What to produce: Using the data that follows, state the number of lines holding the word "newcommand", and give no other output.

Data records:
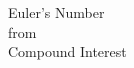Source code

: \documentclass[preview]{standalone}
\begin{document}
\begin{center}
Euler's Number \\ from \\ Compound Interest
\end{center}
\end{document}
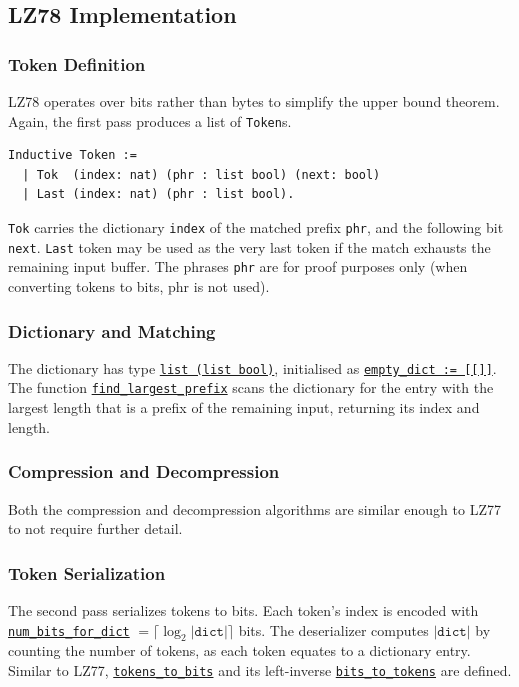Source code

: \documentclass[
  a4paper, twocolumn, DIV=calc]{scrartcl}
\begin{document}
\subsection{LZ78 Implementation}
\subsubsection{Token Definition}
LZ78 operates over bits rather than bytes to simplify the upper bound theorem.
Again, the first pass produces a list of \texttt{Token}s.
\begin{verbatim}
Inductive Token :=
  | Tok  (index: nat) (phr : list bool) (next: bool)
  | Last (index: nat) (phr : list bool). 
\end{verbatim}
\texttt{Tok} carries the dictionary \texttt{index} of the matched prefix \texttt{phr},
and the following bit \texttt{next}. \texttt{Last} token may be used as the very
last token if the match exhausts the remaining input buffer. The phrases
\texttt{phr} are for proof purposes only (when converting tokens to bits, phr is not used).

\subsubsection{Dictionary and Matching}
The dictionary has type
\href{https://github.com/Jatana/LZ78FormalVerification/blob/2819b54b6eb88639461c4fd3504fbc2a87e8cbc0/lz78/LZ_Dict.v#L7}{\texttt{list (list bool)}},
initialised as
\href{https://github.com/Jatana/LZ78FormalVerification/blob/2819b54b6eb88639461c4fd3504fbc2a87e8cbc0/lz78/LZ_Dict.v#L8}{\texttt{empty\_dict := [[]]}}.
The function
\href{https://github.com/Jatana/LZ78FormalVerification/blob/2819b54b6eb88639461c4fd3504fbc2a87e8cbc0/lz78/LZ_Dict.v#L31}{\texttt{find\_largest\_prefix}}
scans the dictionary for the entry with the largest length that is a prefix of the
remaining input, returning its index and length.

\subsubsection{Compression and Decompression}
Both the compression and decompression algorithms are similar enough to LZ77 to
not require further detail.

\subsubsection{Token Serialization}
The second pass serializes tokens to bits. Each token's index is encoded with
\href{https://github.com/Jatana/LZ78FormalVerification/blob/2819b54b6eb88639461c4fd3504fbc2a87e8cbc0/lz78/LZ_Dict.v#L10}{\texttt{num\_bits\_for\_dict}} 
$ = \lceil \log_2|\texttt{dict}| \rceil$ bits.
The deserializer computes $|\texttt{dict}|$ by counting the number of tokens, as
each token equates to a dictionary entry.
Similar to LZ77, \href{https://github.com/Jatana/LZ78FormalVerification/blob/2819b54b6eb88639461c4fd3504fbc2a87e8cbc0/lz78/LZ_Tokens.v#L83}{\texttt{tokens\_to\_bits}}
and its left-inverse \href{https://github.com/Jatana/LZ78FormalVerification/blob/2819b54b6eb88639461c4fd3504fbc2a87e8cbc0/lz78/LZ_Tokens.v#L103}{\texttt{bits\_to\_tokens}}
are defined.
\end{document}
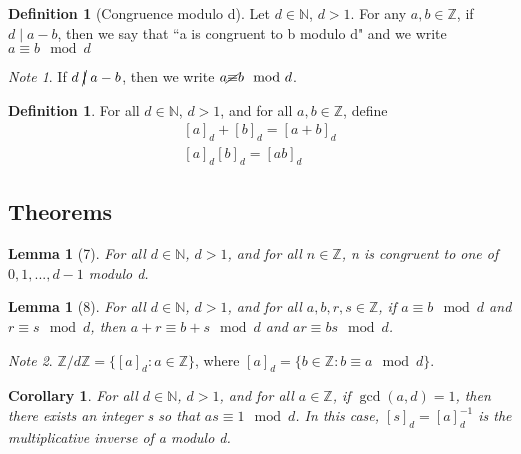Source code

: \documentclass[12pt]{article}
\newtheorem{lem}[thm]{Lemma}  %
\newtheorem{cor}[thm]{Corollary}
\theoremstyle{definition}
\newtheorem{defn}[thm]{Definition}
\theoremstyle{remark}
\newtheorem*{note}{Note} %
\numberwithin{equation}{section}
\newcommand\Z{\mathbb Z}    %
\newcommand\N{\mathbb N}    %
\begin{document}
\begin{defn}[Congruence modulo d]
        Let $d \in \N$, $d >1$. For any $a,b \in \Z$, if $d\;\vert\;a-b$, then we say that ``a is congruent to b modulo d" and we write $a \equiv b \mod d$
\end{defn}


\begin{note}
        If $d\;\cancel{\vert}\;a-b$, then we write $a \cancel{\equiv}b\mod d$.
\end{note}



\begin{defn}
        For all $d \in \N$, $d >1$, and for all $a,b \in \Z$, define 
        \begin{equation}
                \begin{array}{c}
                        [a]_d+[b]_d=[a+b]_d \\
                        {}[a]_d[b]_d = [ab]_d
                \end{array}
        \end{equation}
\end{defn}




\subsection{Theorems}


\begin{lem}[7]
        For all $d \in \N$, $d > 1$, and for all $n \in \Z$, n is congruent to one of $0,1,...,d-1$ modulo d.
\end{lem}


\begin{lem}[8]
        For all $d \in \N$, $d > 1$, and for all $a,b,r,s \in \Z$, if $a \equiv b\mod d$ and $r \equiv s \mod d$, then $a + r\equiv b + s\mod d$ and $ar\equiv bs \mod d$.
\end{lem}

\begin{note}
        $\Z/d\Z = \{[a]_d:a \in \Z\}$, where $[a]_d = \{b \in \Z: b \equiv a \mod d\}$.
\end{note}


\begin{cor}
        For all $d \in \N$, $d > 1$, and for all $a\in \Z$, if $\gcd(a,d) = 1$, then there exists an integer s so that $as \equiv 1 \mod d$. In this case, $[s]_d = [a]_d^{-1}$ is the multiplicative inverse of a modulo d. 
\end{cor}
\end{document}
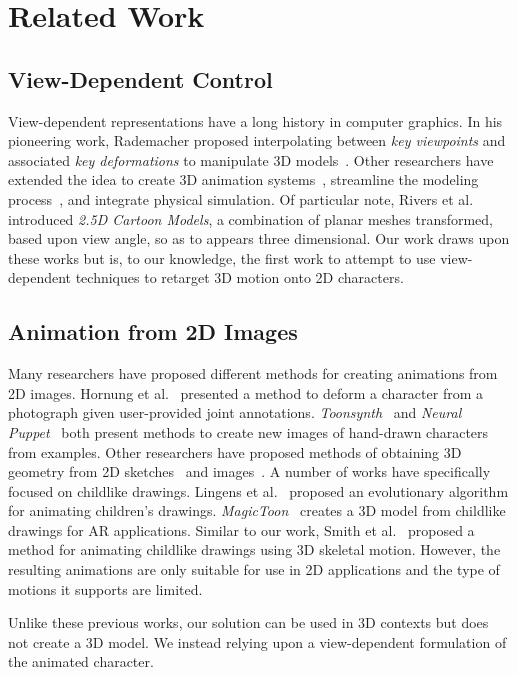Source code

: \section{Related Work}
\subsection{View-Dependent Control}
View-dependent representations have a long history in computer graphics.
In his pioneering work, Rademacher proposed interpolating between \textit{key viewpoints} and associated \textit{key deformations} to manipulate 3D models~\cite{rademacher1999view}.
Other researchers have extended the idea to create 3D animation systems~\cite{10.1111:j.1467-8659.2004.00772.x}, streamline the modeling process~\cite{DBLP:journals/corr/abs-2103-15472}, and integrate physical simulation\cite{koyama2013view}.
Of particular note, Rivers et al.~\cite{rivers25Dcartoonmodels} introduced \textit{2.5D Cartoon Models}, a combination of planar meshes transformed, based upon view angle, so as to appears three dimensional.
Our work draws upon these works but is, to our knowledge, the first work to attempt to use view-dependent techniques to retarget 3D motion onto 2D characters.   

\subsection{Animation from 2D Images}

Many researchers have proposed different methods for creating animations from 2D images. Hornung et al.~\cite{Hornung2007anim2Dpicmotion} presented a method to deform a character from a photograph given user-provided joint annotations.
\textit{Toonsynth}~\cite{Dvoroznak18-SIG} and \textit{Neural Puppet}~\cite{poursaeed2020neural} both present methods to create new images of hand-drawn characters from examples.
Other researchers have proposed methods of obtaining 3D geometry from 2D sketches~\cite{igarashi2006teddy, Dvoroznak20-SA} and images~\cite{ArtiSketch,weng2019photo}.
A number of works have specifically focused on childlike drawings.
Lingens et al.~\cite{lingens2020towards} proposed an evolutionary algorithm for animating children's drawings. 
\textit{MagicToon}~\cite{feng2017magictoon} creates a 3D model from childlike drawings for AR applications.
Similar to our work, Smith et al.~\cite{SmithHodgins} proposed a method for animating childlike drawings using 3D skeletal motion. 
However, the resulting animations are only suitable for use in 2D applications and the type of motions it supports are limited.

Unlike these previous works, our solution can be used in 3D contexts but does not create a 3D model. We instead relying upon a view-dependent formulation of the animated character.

Task output: 2